More emoting about poetry

My friend James has a theory that it is better not to do academic research into the writers whom one really loves. Similarly, my grandfather once said that at eighteen he fell in love with Yeats, but would no more discuss him with another man than he would his wife. I took issue with my beloved bro when he first reported, and supported, this latter dictum, but I think I was wrong.

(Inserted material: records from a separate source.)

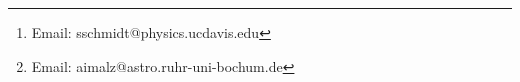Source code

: 
\author[LSST Dark Energy Science Collaboration]{
\parbox{\textwidth}{
\Large
S.J.~Schmidt$^{1}$\thanks{Email: sschmidt@physics.ucdavis.edu},
A.I.~Malz$^{2,3,4}$\thanks{Email: aimalz@astro.ruhr-uni-bochum.de},
J.Y.H.~Soo$^{5,6}$,
I.A.~Almosallam$^{7,8}$,
M.~Brescia$^{9}$,
S.~Cavuoti$^{9,10}$,
J.~Cohen-Tanugi$^{11}$,
A.J.~Connolly$^{12}$,
J.~DeRose$^{13,14,15,16,17}$,
P.E.~Freeman$^{18}$,
M.L.~Graham$^{12}$,
K.G.~Iyer$^{19,20}$,
M.J.~Jarvis$^{21,22}$,
J.B.~Kalmbach$^{12}$,
E.~Kovacs$^{23}$,
A.B.~Lee$^{18}$,
G.~Longo$^{10}$,
C.B.~Morrison$^{12}$,
J.A.~Newman$^{24}$,
E.~Nourbakhsh$^{1}$,
E.~Nuss$^{11}$,
T.~Pospisil$^{18}$,
H.~Tranin$^{11}$,
R.H.~Wechsler$^{25,16,26}$,
R.~Zhou$^{15,24}$,
R.~Izbicki$^{27,28}$,
and The LSST Dark Energy Science Collaboration
}
\vspace{0.4cm}
\\
\parbox{\textwidth}{
(Affiliations are listed at the end of the paper)
\vspace{0.8cm}
}
}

It is true that I have had worlds upon worlds of beauty and truth and pathos, not to mention artistry and skill and brilliance, uncovered for me by being "taught" the works of certain authors; layers of meaning upon which, I am confident, I would not have happened unaided. For these I am more than grateful. However, there exists (for me, at least) a class of writing which speaks to one too intimately to wish to have it mishapen by the push and pull of academic rigour. Of course, one gains a great deal by the application of intellectual scrutiny. But a very different kind of satisfaction is also to be derived from certain works of literature, something akin to - or rather, something that is - emotion. And this you wish to dissect no more than you would wish to dissect the wordless joy of an embrace.
I do not allege that poetic effects add nothing to my apprecation of the sentiment (that would be positively nonsensical). I merely mean that mounting a laborious and closely-argued case about the historical importance or counter-cultural atrificiality of, say, Catullus XI does not cause me to find it more or less affecting. Of course, I can say many interesting things about the poem and why I think it fine, and that is one real and meaningful level of response, and worthwhile. But my deepest reponse to it is not rational and therefore is not open to rational analysis: I cannot *defend* my love of Catullus XI, or Catullus VIII, or Catullus LXVIII, any more logically than I can defend my love of my mother. I can point to admirable things about both, but as anyone knows who has ever loved anyone or anything, admirable qualities are neither necessary nor sufficient conditions for the kindling of that emotion.
So I could write criticism of these poems, but it woudl never say the things I would really want to say: that the fourth line of Catullus CI makes hot tears start to my eyes; that Catullus VIII evokes in me a longing to be loved with terrible passion. This all says a very great deal more about me than about Catullus. Which is why it may conceivably interest readers of my blog, but not, I think, readers of the Journal of Roman Studies.
(Catullus, btw, is the reason I am a classicist. Poems VII, XIII and LXXVI, specifically. Ah, to be 15 again.)